● Records supplied:

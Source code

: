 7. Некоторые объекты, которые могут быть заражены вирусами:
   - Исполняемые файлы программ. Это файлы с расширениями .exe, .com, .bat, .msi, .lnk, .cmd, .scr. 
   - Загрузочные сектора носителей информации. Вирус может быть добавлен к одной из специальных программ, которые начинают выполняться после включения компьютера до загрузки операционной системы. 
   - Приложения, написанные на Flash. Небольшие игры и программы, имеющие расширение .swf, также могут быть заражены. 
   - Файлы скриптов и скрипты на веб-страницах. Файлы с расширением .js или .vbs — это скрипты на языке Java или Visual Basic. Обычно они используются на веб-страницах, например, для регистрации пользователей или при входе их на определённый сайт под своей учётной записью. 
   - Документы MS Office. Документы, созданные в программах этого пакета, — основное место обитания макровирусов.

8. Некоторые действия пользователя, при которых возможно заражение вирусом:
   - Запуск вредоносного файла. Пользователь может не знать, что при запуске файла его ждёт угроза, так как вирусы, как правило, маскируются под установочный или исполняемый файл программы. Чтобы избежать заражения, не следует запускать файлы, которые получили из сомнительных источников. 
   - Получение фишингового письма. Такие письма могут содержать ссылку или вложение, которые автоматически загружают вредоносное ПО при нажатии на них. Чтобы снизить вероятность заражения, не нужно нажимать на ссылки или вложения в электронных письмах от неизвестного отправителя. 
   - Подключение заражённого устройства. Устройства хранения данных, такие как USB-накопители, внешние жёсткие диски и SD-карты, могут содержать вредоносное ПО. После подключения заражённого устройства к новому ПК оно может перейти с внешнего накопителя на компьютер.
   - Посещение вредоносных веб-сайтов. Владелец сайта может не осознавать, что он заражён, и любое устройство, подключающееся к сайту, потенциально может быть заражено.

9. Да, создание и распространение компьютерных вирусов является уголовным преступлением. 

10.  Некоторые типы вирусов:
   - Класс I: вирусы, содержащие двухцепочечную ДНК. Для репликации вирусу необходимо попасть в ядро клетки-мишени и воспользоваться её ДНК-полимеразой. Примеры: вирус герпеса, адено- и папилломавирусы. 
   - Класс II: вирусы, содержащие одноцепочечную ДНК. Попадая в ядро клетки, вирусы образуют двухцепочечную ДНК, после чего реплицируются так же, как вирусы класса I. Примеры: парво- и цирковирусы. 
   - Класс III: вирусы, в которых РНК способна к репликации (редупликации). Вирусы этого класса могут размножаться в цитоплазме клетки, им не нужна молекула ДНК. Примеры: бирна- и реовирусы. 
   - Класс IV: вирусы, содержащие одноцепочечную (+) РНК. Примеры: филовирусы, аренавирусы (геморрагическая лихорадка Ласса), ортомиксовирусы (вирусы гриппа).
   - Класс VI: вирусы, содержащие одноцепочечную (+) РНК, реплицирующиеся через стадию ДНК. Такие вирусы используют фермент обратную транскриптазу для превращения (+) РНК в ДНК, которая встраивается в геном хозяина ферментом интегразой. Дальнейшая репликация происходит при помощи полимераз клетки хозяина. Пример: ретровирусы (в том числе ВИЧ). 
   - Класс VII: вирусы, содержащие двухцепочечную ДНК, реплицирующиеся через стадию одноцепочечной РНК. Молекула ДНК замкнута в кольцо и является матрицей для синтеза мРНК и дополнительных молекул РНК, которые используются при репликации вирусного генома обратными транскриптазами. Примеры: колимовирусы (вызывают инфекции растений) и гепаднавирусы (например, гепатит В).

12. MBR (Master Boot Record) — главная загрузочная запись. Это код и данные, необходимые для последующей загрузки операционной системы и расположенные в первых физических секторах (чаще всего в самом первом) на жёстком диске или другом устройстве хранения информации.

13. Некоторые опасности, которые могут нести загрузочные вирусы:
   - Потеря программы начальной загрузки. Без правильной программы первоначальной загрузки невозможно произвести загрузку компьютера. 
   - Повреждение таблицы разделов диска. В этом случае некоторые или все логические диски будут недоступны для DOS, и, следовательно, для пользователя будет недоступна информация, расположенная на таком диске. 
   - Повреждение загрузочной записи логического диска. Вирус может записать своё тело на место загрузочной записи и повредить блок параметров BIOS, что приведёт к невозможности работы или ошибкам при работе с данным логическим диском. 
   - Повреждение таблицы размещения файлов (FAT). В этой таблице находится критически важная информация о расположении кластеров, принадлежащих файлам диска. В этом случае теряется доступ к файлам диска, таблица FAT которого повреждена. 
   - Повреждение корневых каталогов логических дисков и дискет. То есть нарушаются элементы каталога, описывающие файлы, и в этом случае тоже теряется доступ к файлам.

● Your objective: In the entries above, find the line holding "- Исполняемые файлы" and the line holding "- Приложения, написанные", then retype exactly those two lines and every line between them, and nothing else.

● Result:
   - Исполняемые файлы программ. Это файлы с расширениями .exe, .com, .bat, .msi, .lnk, .cmd, .scr. 
   - Загрузочные сектора носителей информации. Вирус может быть добавлен к одной из специальных программ, которые начинают выполняться после включения компьютера до загрузки операционной системы. 
   - Приложения, написанные на Flash. Небольшие игры и программы, имеющие расширение .swf, также могут быть заражены. 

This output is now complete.